--- WHAT TO PRODUCE ---
Word for word, set down every line of the entries below from the line with "the meantime, is" to the line with "think he likes", including both, and no other line.

⟨

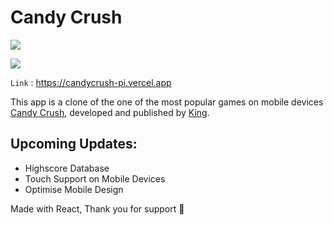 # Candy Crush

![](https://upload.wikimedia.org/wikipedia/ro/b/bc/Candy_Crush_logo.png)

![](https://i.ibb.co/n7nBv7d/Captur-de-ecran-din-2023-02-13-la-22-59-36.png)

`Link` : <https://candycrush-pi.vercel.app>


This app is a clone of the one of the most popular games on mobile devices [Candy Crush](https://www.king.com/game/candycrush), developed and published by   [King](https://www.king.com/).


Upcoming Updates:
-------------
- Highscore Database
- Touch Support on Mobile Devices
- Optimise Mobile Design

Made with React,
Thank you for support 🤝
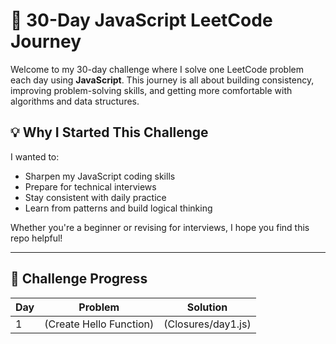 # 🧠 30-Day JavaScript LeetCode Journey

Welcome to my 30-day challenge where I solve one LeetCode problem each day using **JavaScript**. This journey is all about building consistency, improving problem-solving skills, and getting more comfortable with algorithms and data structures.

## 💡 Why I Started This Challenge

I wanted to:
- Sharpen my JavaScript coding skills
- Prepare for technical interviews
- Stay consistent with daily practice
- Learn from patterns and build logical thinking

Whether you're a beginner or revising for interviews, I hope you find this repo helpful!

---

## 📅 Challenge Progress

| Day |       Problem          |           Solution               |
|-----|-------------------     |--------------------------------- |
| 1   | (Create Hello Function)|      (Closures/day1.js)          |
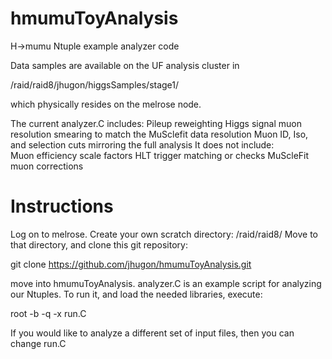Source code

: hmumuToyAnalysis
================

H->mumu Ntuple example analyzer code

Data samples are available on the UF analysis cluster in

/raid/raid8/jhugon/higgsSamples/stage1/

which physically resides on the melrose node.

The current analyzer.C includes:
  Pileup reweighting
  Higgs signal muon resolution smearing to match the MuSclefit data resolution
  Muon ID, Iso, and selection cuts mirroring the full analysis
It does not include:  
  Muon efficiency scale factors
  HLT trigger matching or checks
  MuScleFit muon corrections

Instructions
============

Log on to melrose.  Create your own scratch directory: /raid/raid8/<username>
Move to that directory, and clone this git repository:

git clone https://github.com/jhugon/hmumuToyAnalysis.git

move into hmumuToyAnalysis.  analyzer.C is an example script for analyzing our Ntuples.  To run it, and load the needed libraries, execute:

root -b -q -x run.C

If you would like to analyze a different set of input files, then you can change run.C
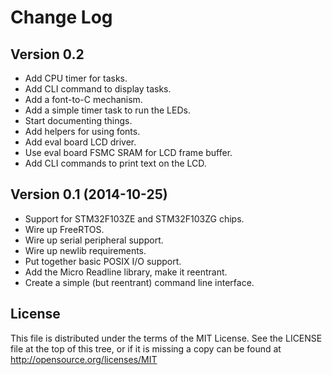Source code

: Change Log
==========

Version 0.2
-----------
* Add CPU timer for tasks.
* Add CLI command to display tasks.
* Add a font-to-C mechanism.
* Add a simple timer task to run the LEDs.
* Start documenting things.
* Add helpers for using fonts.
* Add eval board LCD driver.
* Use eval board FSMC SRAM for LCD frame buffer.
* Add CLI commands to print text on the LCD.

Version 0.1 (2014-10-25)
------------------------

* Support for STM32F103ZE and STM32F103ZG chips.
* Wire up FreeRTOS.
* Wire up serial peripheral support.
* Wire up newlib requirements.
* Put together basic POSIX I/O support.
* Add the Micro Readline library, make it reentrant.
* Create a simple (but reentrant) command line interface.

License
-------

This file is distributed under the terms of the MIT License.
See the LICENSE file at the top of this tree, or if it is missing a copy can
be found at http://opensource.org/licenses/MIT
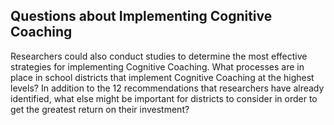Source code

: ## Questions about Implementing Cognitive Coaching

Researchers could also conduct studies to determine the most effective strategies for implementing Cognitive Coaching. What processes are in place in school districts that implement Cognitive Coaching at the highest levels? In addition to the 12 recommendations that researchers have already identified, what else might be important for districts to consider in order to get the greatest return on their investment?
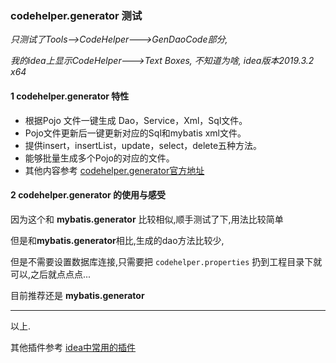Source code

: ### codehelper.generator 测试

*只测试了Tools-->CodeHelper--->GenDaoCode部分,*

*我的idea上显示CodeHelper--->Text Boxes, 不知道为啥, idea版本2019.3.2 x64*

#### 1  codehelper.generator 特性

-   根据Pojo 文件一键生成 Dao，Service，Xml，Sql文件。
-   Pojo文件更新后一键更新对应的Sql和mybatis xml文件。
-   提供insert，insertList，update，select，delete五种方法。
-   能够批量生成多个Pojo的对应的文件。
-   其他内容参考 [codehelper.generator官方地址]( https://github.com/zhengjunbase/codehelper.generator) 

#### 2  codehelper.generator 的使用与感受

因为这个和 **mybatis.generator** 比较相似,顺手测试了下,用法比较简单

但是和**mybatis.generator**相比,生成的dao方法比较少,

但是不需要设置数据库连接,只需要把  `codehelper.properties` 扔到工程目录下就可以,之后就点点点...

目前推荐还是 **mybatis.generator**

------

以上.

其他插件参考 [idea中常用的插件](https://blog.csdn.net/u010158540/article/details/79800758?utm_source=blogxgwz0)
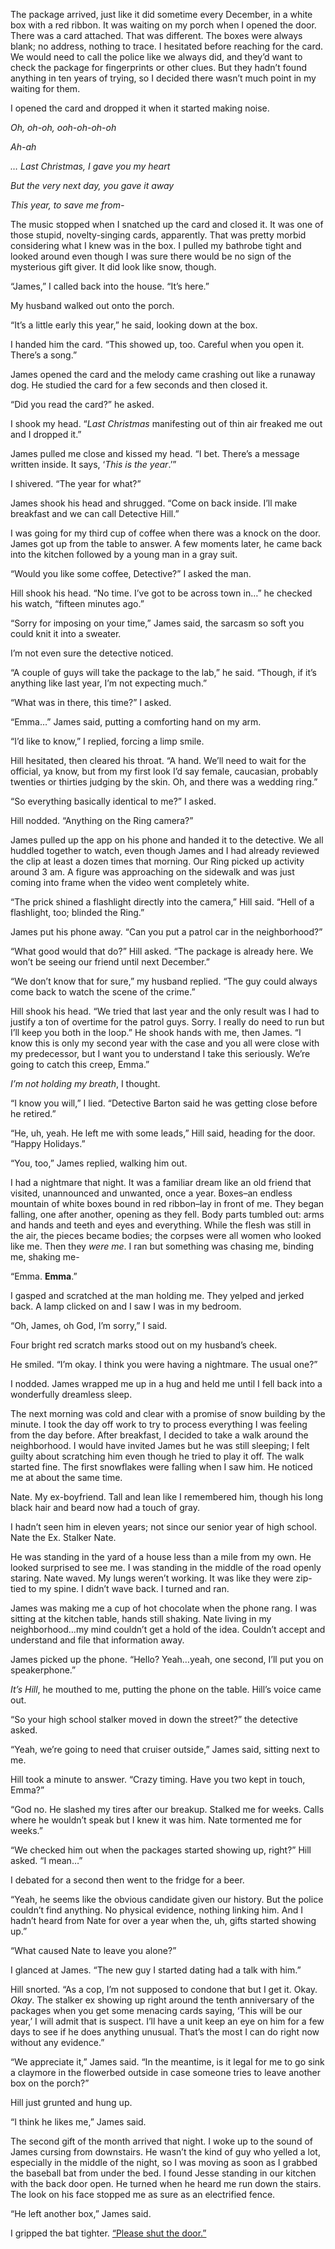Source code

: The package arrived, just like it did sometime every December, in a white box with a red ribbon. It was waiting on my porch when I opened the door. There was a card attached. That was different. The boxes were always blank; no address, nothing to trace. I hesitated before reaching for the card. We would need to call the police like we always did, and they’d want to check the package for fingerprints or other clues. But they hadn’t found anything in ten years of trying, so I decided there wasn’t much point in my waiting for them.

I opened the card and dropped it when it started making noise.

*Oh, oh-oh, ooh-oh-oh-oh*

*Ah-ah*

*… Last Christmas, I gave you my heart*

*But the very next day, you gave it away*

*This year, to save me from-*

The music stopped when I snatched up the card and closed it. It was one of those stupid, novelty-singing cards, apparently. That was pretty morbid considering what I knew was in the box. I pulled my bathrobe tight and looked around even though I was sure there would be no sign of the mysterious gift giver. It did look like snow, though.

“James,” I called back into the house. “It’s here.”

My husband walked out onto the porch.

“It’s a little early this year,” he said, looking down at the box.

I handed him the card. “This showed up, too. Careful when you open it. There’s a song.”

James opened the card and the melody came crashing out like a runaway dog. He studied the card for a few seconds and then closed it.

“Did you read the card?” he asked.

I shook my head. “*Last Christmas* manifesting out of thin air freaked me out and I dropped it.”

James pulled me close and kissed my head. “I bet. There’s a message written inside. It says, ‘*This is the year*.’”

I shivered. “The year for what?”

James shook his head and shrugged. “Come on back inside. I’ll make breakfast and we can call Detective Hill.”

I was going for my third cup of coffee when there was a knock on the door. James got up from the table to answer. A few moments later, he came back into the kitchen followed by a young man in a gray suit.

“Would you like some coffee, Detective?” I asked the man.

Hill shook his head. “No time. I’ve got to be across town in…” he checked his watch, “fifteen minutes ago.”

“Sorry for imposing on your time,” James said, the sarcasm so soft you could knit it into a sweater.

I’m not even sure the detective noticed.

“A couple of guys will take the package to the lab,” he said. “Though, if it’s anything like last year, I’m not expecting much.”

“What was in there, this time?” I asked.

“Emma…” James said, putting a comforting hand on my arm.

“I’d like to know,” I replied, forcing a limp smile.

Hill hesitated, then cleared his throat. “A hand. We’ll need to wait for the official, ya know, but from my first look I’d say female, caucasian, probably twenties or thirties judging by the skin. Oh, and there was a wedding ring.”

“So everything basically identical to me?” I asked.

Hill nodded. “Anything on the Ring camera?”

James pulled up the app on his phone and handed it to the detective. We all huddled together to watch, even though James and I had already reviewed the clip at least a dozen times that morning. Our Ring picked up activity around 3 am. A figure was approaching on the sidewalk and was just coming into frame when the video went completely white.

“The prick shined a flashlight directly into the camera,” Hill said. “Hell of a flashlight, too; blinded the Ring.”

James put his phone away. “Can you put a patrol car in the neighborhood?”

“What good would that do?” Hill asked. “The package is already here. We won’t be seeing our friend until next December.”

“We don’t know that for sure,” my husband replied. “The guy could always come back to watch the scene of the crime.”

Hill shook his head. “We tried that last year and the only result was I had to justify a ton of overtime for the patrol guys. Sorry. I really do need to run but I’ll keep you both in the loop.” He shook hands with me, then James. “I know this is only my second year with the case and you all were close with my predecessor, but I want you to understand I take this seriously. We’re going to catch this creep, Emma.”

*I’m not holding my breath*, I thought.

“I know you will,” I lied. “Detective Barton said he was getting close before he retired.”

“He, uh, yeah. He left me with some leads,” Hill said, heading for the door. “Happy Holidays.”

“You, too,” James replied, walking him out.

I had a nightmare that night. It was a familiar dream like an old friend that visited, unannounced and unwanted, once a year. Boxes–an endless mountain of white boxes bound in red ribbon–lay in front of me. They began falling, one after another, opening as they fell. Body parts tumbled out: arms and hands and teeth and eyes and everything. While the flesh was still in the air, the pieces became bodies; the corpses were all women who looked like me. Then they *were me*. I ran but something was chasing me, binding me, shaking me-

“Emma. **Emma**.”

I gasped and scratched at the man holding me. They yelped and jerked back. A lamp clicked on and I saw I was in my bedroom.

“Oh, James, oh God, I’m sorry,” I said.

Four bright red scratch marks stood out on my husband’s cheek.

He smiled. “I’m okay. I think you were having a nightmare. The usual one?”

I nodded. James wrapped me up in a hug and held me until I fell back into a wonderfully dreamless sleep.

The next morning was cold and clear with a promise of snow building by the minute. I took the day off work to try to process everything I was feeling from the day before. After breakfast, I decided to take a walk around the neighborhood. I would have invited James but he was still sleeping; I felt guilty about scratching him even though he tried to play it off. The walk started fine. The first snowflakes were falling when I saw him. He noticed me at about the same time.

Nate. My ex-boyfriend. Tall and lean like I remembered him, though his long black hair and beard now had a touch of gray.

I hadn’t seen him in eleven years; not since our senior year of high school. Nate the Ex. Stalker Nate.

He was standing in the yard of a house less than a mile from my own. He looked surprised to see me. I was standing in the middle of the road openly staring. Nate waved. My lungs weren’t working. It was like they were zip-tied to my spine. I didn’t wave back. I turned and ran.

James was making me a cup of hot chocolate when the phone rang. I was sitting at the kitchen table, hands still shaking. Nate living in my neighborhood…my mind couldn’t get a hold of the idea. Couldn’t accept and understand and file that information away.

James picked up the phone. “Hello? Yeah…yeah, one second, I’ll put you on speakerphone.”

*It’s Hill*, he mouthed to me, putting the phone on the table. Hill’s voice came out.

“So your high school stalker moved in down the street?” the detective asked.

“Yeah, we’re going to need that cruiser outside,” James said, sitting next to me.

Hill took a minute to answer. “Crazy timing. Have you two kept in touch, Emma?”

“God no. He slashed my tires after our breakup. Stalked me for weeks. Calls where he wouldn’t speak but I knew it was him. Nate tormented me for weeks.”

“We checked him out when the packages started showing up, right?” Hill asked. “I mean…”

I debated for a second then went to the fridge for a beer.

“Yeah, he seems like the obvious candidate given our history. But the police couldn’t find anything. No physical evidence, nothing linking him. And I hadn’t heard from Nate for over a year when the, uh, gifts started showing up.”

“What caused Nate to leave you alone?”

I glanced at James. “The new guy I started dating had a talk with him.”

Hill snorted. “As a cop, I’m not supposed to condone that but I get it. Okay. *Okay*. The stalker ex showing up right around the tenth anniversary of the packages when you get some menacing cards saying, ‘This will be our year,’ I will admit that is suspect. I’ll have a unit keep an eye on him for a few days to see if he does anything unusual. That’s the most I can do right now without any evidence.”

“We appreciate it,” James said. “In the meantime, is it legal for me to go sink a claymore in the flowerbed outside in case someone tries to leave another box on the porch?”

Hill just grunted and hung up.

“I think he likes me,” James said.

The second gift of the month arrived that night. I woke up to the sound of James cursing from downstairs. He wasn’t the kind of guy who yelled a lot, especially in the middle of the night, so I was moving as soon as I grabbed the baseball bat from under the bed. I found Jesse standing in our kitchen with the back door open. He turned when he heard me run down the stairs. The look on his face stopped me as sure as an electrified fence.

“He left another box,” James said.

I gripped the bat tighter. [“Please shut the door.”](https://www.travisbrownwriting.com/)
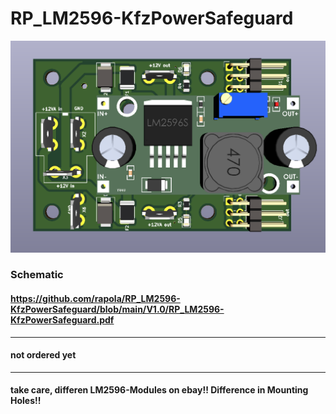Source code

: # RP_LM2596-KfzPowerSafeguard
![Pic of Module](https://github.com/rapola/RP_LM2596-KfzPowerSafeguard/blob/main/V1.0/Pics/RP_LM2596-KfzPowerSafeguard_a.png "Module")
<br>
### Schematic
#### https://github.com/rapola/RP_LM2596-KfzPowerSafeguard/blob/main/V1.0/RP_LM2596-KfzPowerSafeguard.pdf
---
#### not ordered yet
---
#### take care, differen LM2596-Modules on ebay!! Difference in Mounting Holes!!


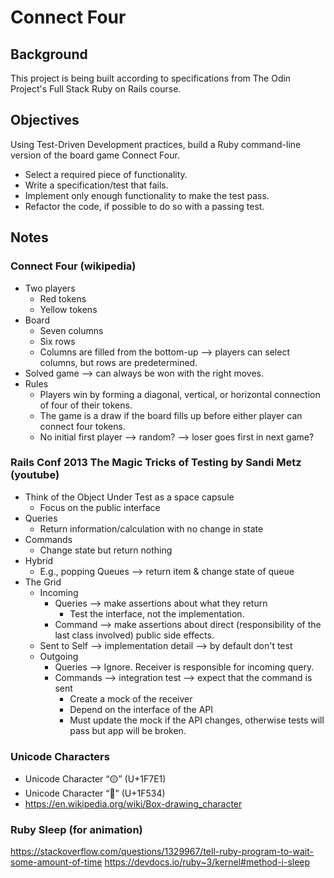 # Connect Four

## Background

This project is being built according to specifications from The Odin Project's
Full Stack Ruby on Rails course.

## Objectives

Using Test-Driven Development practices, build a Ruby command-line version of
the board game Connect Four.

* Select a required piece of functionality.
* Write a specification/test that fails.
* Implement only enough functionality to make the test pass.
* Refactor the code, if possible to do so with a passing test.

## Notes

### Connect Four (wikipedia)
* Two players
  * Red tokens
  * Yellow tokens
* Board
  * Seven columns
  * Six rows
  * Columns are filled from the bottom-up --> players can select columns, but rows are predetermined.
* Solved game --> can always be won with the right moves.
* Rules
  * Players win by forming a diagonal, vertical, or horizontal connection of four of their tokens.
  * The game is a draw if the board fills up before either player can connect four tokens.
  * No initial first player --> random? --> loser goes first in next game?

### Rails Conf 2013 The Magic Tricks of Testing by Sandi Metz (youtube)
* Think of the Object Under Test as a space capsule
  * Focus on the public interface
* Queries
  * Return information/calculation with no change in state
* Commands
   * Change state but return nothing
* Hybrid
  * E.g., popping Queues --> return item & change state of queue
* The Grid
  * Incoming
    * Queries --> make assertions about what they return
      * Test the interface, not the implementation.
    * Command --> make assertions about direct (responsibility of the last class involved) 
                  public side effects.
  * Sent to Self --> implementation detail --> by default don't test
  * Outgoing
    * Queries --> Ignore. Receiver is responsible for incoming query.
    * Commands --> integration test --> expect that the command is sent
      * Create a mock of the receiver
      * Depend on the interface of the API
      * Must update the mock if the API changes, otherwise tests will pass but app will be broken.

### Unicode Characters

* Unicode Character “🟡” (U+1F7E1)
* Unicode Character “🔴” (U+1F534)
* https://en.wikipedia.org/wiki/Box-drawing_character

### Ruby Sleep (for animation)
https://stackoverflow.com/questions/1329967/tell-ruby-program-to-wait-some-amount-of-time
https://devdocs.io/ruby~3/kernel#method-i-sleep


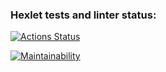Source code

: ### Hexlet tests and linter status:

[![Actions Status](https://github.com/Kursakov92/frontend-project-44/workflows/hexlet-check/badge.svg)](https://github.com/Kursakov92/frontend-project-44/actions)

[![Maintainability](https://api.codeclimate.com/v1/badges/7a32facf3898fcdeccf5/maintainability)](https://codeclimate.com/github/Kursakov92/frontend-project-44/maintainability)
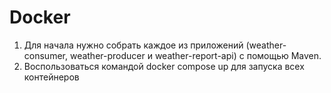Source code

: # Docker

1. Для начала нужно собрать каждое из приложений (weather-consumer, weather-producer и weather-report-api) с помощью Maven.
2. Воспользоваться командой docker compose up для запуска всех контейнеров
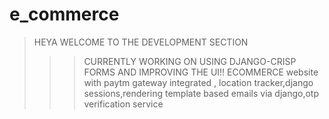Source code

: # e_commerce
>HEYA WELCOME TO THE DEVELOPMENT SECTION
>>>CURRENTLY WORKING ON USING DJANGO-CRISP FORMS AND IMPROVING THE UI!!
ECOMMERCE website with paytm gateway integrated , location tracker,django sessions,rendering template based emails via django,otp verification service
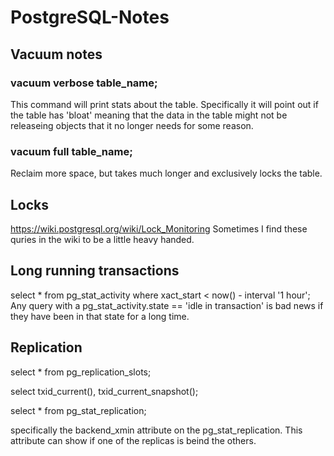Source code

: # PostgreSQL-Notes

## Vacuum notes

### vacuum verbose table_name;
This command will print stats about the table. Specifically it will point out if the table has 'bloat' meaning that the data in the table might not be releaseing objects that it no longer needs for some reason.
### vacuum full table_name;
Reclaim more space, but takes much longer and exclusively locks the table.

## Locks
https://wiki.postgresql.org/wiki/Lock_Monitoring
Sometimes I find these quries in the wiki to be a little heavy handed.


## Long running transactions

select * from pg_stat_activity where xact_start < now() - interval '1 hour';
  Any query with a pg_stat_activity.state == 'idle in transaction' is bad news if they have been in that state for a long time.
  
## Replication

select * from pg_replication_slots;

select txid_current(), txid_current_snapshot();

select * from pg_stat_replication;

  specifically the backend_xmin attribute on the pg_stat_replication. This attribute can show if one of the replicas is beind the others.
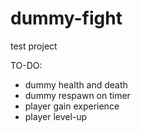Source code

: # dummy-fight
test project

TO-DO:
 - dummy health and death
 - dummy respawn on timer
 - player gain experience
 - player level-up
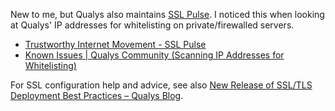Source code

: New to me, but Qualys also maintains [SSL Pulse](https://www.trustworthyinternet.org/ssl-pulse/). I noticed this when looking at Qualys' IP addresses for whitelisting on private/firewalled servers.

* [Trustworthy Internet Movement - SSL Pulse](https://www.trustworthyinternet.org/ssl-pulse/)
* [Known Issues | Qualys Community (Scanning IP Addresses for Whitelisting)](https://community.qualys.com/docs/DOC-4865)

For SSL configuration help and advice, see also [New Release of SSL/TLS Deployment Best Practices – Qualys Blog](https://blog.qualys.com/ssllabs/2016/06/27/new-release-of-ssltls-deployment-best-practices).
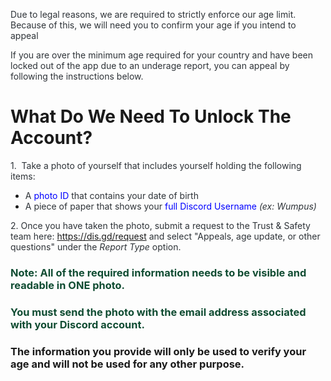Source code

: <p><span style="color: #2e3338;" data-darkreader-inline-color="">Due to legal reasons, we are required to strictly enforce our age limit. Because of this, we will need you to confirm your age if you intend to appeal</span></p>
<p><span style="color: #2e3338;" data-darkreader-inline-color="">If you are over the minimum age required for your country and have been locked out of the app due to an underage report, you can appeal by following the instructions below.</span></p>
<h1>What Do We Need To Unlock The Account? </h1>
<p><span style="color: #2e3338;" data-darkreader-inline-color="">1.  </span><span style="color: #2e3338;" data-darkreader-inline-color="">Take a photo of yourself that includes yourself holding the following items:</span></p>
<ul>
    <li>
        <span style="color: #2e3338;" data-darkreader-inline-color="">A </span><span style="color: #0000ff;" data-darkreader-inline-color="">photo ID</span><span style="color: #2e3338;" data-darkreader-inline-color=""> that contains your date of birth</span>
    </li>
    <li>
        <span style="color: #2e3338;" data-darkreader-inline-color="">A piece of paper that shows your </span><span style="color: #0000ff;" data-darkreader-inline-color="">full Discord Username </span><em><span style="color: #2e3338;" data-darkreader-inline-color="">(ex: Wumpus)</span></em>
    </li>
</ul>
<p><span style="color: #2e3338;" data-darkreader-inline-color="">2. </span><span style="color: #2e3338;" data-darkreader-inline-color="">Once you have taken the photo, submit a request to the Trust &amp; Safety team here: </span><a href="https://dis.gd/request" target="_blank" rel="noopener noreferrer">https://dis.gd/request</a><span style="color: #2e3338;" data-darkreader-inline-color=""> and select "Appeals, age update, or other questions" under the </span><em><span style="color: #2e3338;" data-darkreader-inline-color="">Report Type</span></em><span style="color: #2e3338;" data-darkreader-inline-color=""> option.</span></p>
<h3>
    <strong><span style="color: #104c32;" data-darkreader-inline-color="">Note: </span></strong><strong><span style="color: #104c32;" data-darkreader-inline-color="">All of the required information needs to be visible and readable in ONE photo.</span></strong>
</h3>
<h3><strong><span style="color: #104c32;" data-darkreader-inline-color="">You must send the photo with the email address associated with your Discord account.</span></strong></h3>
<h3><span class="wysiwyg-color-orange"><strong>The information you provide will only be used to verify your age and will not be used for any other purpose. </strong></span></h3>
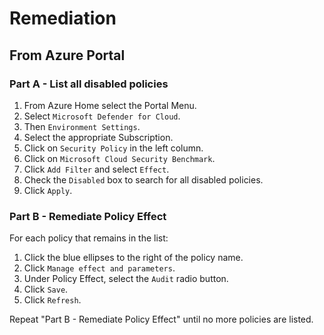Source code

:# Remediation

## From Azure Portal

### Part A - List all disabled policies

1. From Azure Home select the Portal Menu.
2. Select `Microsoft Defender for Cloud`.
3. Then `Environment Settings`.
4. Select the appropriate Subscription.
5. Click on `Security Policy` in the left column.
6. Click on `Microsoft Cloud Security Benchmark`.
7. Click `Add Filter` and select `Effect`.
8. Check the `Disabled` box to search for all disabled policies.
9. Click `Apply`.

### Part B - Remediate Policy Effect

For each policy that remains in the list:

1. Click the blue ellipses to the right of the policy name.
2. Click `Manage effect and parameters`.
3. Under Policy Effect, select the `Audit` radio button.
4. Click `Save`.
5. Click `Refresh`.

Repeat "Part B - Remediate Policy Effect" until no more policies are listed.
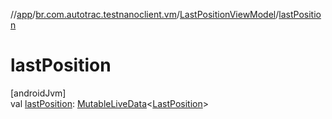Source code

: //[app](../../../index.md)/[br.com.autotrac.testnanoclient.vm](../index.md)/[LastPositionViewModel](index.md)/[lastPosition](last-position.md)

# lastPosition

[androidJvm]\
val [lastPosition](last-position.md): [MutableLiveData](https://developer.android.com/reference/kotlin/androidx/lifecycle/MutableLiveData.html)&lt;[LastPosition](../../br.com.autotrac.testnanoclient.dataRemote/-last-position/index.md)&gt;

⟩

--- SOLUTION FOR THIS PROBLEM ---
“We appreciate it,” James said. “In the meantime, is it legal for me to go sink a claymore in the flowerbed outside in case someone tries to leave another box on the porch?”

Hill just grunted and hung up.

“I think he likes me,” James said.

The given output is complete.